Guess who has a date on Sunday.

ME!!!!!

And it involves coffee and books.


So yes. So much yes.

Thursday, July 03, 2014

So My Current Mood Might Resemble A 3 Year Old on a Sugar Bender...

So last night I went to bed with the solace found at the bottom of a glass of Viognier and some Brazilian gluten free cheese buns... thinking I had totally NLLL-up it all.

This morning I received an email I wasn't expecting that could be summarized with the following:

Apparently I wasn't a horrible person, I was someone who was sweet and kind and what just happened... Well I responded as bubbly as possible stating I wouldn't be in because today is my cat herding day (the wrangling of a 7 and 4 year old and their 14 month old sibling) but we could talk next week.

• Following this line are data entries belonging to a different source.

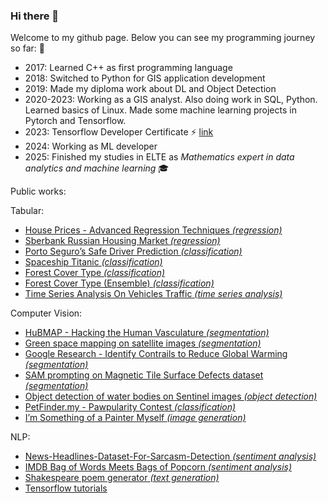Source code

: ### Hi there 👋

Welcome to my github page. Below you can see my programming journey so far: 🤖
- 2017: Learned C++ as first programming language
- 2018: Switched to Python for GIS application development
- 2019: Made my diploma work about DL and Object Detection
- 2020-2023: Working as a GIS analyst. Also doing work in SQL, Python. 
Learned basics of Linux. Made some machine learning projects in Pytorch and Tensorflow.
- 2023: Tensorflow Developer Certificate ⚡ [link](https://www.credential.net/2fe2aedd-a7a7-43d9-bc19-767565c33a04)
- 2024: Working as ML developer
- 2025: Finished my studies in ELTE as *Mathematics expert in data analytics and machine learning* 🎓

Public works:

Tabular:
- [House Prices - Advanced Regression Techniques *(regression)*](https://github.com/bencetaro/tabular_notebooks/blob/main/house_price_regression_spline_gam.ipynb)
- [Sberbank Russian Housing Market *(regression)*](https://github.com/bencetaro/tabular_notebooks/blob/main/sberbank-notebook.ipynb)
- [Porto Seguro’s Safe Driver Prediction *(classification)*](https://github.com/bencetaro/tabular_notebooks/blob/main/car-insurance.ipynb)
- [Spaceship Titanic *(classification)*](https://github.com/bencetaro/tabular_notebooks/blob/main/spaceship-titanic-notebook.ipynb)
- [Forest Cover Type *(classification)*](https://github.com/bencetaro/tabular_notebooks/blob/main/forest-cover-type-classification-notebook.ipynb)
- [Forest Cover Type (Ensemble) *(classification)*](https://github.com/bencetaro/tabular_notebooks/blob/main/forest-cover-type-ensemble.ipynb)
- [Time Series Analysis On Vehicles Traffic *(time series analysis)*](https://github.com/bencetaro/tabular_notebooks/blob/main/time-series-forecasting-on-vehicle-traffic.ipynb)

Computer Vision:
- [HuBMAP - Hacking the Human Vasculature *(segmentation)*](https://github.com/bencetaro/CV_hubmap_segmenation)
- [Green space mapping on satellite images *(segmentation)*](https://github.com/bencetaro/CV_sentinel_segment)
- [Google Research - Identify Contrails to Reduce Global Warming *(segmentation)*](https://github.com/bencetaro/CV_contrail_segmentation_tensorflow/blob/master/contrail-segmentation-tensorflow.ipynb)
- [SAM prompting on Magnetic Tile Surface Defects dataset *(segmentation)*](https://github.com/bencetaro/CV_SAM_prompting/blob/main/sam-test-on-magnetic-tile-surface-defects-dataset.ipynb)
- [Object detection of water bodies on Sentinel images *(object detection)*](https://github.com/bencetaro/CV_sentinel_object_detection)
- [PetFinder.my - Pawpularity Contest *(classification)*](https://github.com/bencetaro/CV_pawpularity_contest/blob/main/petfinder-with-fastai-resnet50-pretrained.ipynb)
- [I’m Something of a Painter Myself *(image generation)*](https://github.com/bencetaro/CV_Monet_painting_generator/blob/main/monet-painting-generator-with-cyclegan-pytorch.ipynb)

NLP:
- [News-Headlines-Dataset-For-Sarcasm-Detection *(sentiment analysis)*](https://github.com/bencetaro/NLP_sarcasm_sentiment_analysis/blob/main/tf_nlp_sarcasm.ipynb)
- [IMDB Bag of Words Meets Bags of Popcorn *(sentiment analysis)*](https://github.com/bencetaro/NLP_imdb_sentiment_analysis/blob/master/sentiment-analysis-with-keras.ipynb)
- [Shakespeare poem generator *(text generation)*](https://github.com/bencetaro/NLP_Shakespeare_poem_gen/blob/main/shakespeare_poem_generator.ipynb)
- [Tensorflow tutorials](https://github.com/bencetaro/NLP_tensorflow_tutorials)


<!--
**** is a ✨ _special_ ✨ repository because its `README.md` (this file) appears on your GitHub profile.

Here are some ideas to get you started:

- 🔭 I’m currently working on ...
- 🌱 I’m currently learning ...
- 👯 I’m looking to collaborate on ...
- 🤔 I’m looking for help with ...
- 💬 Ask me about ...
- 📫 How to reach me: ...
- 😄 Pronouns: ...
- ⚡ Fun fact: ...
-->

I checked my email tonight and I have an offer of drinks. My response...


It is on.

It is so on.

Let the awkward games begin.

Wednesday, July 02, 2014

Um so about today...

I failed.

I went down in a blazing glory of awkwardly timed horribleness that can really only be described in the following two images:



What happened? Well... it all started last week. During lunch last Wednesday I was reading a book  and CW indicated he would like to read it once he was finished his thesis. I finished the book this weekend and realized it probably wasn't a great introduction to the subject so today I dropped of the following book in his mailbox with a little note on KAB's handmade stationary. I wore a cute dress and my sassy leopard print wedges... I was all ready to begin the slow work of upping my game and then...

Not an hour later CW comes in, stops at my desk and I ask how he's doing. Not well, he just found out his dad is dying and he's postponed his thesis because he has to fly home.

All I could think was NLLL, NLLL, NLLL could I have picked a worse day to have that book in his mailbox? No, not really. So the question was do I try and sneak it back out of his mailbox or do I just leave it and explain my actions, if I need to explain my actions? Since I didn't think I could do it right away covertly and after he checked his mailbox and left it there I knew I couldn't take it out.

Because I am all about making the awkward more awkward I emailed him to apologize.

So right now I'm drinking wine, because, well because.

Oh NLLL.


Sunday, June 29, 2014

I Need a Time Out or Something

I've been having a bit of an emotional meltdown these days and I know it will pass, it always does... I must confess I've been having the why am I single feelings...

They seem more complicated this time around - I've been trying to block out the irrational nature of LG's break up with me - the words that my life is too much for him to handle - I know it doesn't but it feels like it right now, that I'm just too broken/messy/too too much for anyone... I able to acknowledge that this feeling is being fuelled by CG and more so the article/mini-film I am going to be apart of for a local major newspaper about my PTSD.

Granted he may never read it (though our office does get that newspaper), but there is a very likely possibility that he's not interested in me or we are compatible... so what right?

And of course it seems like the annual wedding-a-thon has descended on Twitter and FB and I want to be happy for everyone, I am, but you know, and at the same time I'm so thankful for where I am.

Conflicted much?

I am kind of relishing all the things that I'm learning and witnessing in my life but even more so in my friends. I have so much to be thankful for - so on that note can someone I love get engaged, that would be great, I can just live vicariously through you.